Beaucoup de chiffres et de lettres donc, mais peu de résultats. En France, "c'est une vieille lune de vouloir sans cesse recentrer sur les apprentissages fondamentaux", remarque Agnès Florin, présidente du Centre national d'études du système scolaire (Cnesco). Depuis septembre, deux heures par jour sont dédiées à la lecture en classe de CP, ainsi qu'une pratique renforcée pour les élèves en difficulté en CM1. Les élèves de CM2, eux, doivent produire un texte écrit par semaine. Au collège, une heure hebdomadaire de soutien en français et maths a été instaurée pour les élèves de 6e.

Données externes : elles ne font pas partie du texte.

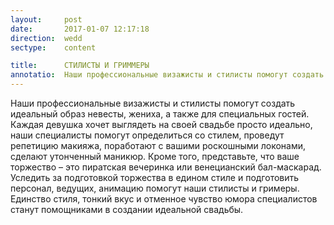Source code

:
 ```yaml
---
layout:     post
date:       2017-01-07 12:17:18
direction:  wedd
sectype:    content

title:      СТИЛИСТЫ И ГРИММЕРЫ               
annotatio:  Наши профессиональные визажисты и стилисты помогут создать идеальный образ невесты, жениха, а также для специальных гостей. Каждая девушка хочет выглядеть на своей свадьбе просто идеально, наши специалисты помогут определиться со стилем, проведут репетицию макияжа, поработают с вашими роскошными локонами, сделают утонченный маникюр. Кроме того, представьте, что ваше торжество – это пиратская вечеринка или венецианский бал-маскарад. Уследить за подготовкой торжества в едином стиле и подготовить персонал, ведущих, анимацию помогут наши стилисты и гримеры. Единство стиля, тонкий вкус и отменное чувство юмора специалистов станут помощниками в создании идеальной свадьбы.  
---
```


Наши профессиональные визажисты и стилисты помогут создать идеальный образ невесты, жениха, а также для специальных гостей. Каждая девушка хочет выглядеть на своей свадьбе просто идеально, наши специалисты помогут определиться со стилем, проведут репетицию макияжа, поработают с вашими роскошными локонами, сделают утонченный маникюр. Кроме того, представьте, что ваше торжество – это пиратская вечеринка или венецианский бал-маскарад. Уследить за подготовкой торжества в едином стиле и подготовить персонал, ведущих, анимацию помогут наши стилисты и гримеры. Единство стиля, тонкий вкус и отменное чувство юмора специалистов станут помощниками в создании идеальной свадьбы.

Gabriel Attal avait aussi lancé fin septembre une mission "exigence des savoirs", avec une priorité, là encore, sur le français et les maths. Il a détaillé mardi les mesures retenues. Le ministre de l'Education souhaite, entre autres, créer des groupes de niveau au collège dans ces matières. Les élèves les plus en difficulté pourront bénéficier de plus de temps que les autres. Ces heures "se feront à la place d'une partie d'une autre matière, en accord avec les professeurs et les familles", a précisé Gabriel Attal.

Suffisant pour élever le niveau général ? Qui dit "plus", ne dit pas nécessairement "mieux". Selon le sociologue Pierre Merle, spécialiste des questions d'éducation, il faut interroger la méthode pédagogique et les programmes pour en évaluer l'efficacité. Notamment en primaire, où l'on apprend à lire, écrire et compter. Le ministre de l'Education a justement fait un pas en ce sens. Il prévoit de revoir les programmes de la maternelle au CE2 en vue de la rentrée prochaine. Un travail similaire sera mené pour le CM1 et le CM2 d'ici la rentrée 2025.

"En CP et CE1, l'apprentissage de la graphophonologie [reconnaître à l'écrit des lettres isolées et des mots] n'est pas suffisamment systématisé", estime Pierre Merle. En compréhension de l'écrit, Agnès Florin pointe d'autres lacunes : "Les élèves français sont plutôt bien préparés sur des compétences comme 'dégager les idées principales du texte' ou 'expliquer et argumenter'. Mais sur d'autres, comme 'déterminer les perspectives de l'auteur' ou 'décrire le titre et la structure du texte', il existe un vrai retard par rapport à d'autres pays", illustre la présidente du Cnesco.

"La France est l’un des pays qui accordent le plus d’importance aux maths formelles par rapport aux maths de la vie courante."

Agnès Florin, présidente du Cnesco

à franceinfo

Les enseignants du premier comme du second degré sont loin de nier l'importance du français et des maths à l'école. Mais ces matières "ne doivent pas s'opposer à d'autres disciplines", juge Sophie Vénétitay, secrétaire générale du Snes-FSU. Selon Agnès Florin, il est très important de "donner du sens au travail scolaire". "Les préconisations européennes disent que l'acquisition de compétences va au-delà des savoirs en français et en maths, qu'il faut inclure d'autres disciplines ainsi que des pratiques culturelles et sportives", illustre la présidente du Cnesco. 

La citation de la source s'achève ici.